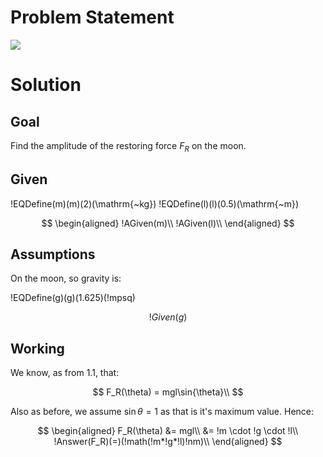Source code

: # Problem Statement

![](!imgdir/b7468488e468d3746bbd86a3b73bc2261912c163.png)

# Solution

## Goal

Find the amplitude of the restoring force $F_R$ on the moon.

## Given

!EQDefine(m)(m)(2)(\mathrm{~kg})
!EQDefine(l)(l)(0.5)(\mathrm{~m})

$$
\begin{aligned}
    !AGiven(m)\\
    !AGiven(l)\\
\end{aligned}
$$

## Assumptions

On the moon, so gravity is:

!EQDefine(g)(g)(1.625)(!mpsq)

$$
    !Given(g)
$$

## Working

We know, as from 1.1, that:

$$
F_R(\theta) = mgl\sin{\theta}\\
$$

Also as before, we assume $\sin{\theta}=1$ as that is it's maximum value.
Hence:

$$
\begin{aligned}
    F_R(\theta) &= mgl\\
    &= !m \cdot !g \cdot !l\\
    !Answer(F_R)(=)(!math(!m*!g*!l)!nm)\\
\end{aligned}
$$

--

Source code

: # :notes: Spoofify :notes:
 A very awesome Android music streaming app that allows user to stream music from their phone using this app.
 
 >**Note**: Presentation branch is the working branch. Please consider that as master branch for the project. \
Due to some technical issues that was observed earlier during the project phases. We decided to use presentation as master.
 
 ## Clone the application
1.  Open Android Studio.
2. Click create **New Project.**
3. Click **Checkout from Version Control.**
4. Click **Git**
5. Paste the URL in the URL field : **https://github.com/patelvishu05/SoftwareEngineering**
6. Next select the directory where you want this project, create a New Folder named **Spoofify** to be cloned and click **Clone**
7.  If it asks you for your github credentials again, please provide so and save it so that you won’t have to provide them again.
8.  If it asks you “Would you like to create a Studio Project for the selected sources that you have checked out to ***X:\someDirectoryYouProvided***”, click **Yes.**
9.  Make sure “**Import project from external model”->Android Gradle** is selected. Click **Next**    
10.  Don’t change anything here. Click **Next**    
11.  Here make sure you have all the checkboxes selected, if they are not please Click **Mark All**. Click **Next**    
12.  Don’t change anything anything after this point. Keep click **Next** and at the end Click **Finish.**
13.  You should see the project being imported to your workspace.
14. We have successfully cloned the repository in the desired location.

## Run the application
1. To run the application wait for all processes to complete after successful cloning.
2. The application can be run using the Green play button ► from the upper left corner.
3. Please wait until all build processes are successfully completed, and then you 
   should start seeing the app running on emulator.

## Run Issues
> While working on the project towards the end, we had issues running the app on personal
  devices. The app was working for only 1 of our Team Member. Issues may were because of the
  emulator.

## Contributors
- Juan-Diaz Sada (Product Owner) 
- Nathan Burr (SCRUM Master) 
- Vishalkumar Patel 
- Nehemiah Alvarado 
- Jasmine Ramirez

* [REQUIRED WORK]: Among the entries, copy every line containing the word "running".

* [ANSWER BELOW]:
   should start seeing the app running on emulator.
> While working on the project towards the end, we had issues running the app on personal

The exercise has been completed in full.